Uit recente cijfers blijkt nu dat misbruik door de kerk vooral op school gebeurde, omdat vooral daar geestelijken veel tijd spendeerden met kinderen. Bijna de helft, namelijk 43 procent, van de meldingen die de kerk de afgelopen jaren binnenkreeg, ging over misbruik door geestelijken in het onderwijs. Bijna alle meldingen – 92 procent – die binnenkwamen bij het Centrum voor Arbitrage, gingen over feiten die meer dan 28 jaar oud waren, 56 procent zelfs meer dan 48 jaar oud.
Minister, vandaar mijn vragen naar de implementatie van de permanente commissie. Wat is de stand van zaken met betrekking tot de uitbreiding van de werking van de erkennings- en bemiddelingscommissie voor slachtoffers van historisch misbruik, en dus het bieden van een permanent karakter aan die commissie? Zijn er cijfers met betrekking tot het aantal slachtoffers die te maken kregen met misbruik en die zich hebben gemeld sinds het van kracht worden van het parlementair initiatief tot uitbreiding van het werkingsdomein? Kunt u daar dan eventueel meer duiding bij geven, over de leeftijd en de sector waarin het misbruik werd gesitueerd? Op welke manier worden slachtoffers aangemoedigd om te getuigen, zich te melden en eventueel hulp te zoeken? Welke rol heeft 1712 daarbij?
Minister Vandeurzen heeft het woord.
Binnen de interkabinettenwerkgroep integriteit is er recent overleg geweest tussen alle betrokken beleidsdomeinen, namelijk Welzijn, Sport, Onderwijs, Jeugd en Cultuur, om een plan van aanpak uit te werken om te komen tot de oprichting van de permanente erkenningscommissie voor historisch misbruik. Daarbij gaven de partners het mandaat aan de administratie van het Departement Welzijn, Volksgezondheid en Gezin om daartoe een traject op te zetten. In dat traject is ervoor gekozen om vzw Moderator de opdracht te geven om op zeer korte termijn, tegen 15 januari 2019, voorstellen te formuleren voor de oprichting en werking van de commissie. Dat is niet toevallig de vzw Moderator. Dat is dé organisatie in Vlaanderen die expertise heeft in het opnemen en behandelen van erkennings- en bemiddelingsvragen. Om de continuïteit te verzekeren, is meteen ook een opdracht toegevoegd voor het opnemen van de lopende en eventuele nieuwe dossiers.

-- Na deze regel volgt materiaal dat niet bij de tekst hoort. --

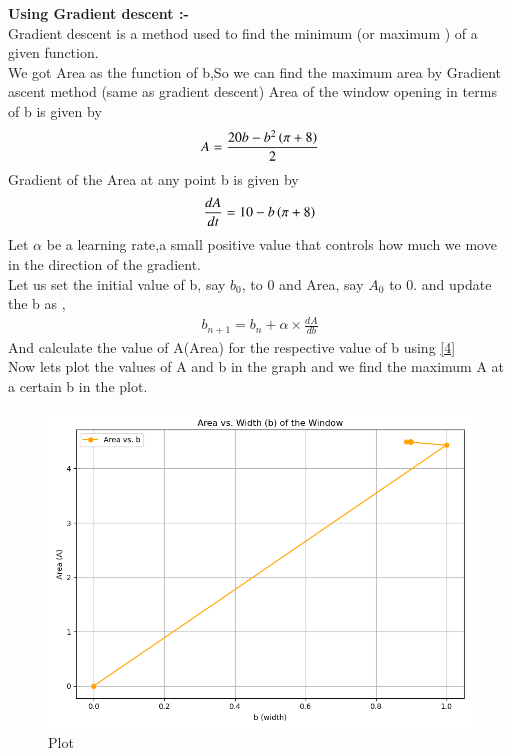 \documentclass[journal]{IEEEtran}
\begin{document}
\textbf{Using Gradient descent :-} \\
Gradient descent is a method used to find the minimum (or maximum ) of a given function. \\
We got Area as the function of b,So we can find the maximum area by Gradient ascent method (same as gradient descent) 
Area of the window opening in terms of b is given by 
\begin{align}
A = \frac{20b - b^2 \left(\pi +8\right)}{2} 
\end{align} 
Gradient of the Area at any point b is given by 
\begin{align}
\frac{dA}{dt} = 10 - b \left(\pi +8\right)
\end{align}
Let $\alpha$ be a learning rate,a small positive value that controls how much we move in the direction of the gradient. \\
Let us set the initial value of b, say $b_0$, to 0 and Area, say $A_0$ to 0. and update the b as ,
\begin{align}
b_{n+1} = b_n +\alpha \times \frac{dA}{db}
\end{align}
And calculate the value of A(Area) for the respective value of b using \eqref{4} \\
Now lets plot the values of A and b in the graph and we find the maximum A at a certain b in the plot.



\begin{figure}[htbp] %
    \centering
    \includegraphics[width=\textwidth]{figs/plot.png} %
    \caption{Plot}
\end{figure}
\end{document}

Concreet gaat het om de volgende opdrachten: ten eerste, de opmaak van een voorstel voor de operationalisering van de commissie met betrekking tot de voorwaarden om te komen tot een intersectorale en multidisciplinaire samenstelling van de commissie; de voorwaarden en de procedure die de toegang tot de commissie regelen; werkbare en juridisch correcte modaliteiten voor de registratie en uitwisseling van gegevens bij de behandeling van dossiers; de wijze van bekendmaking van de commissie; een huishoudelijk reglement voor de werking van de commissie; de begroting voor de werking van de commissie. Een tweede zaak die gevraagd is aan de moderator is de behandeling van oude dossiers en nieuwe dossiers die aangemeld worden, met inbegrip van de praktische organisatie ervan. Een derde zaak is de voorbereiding van de operationalisering van de commissie, in overeenstemming met het decreet van 13 juli 2018 houdende de erkennings- en bemiddelingscommissie voor slachtoffers van historisch misbruik, en haar uitvoeringsbepalingen.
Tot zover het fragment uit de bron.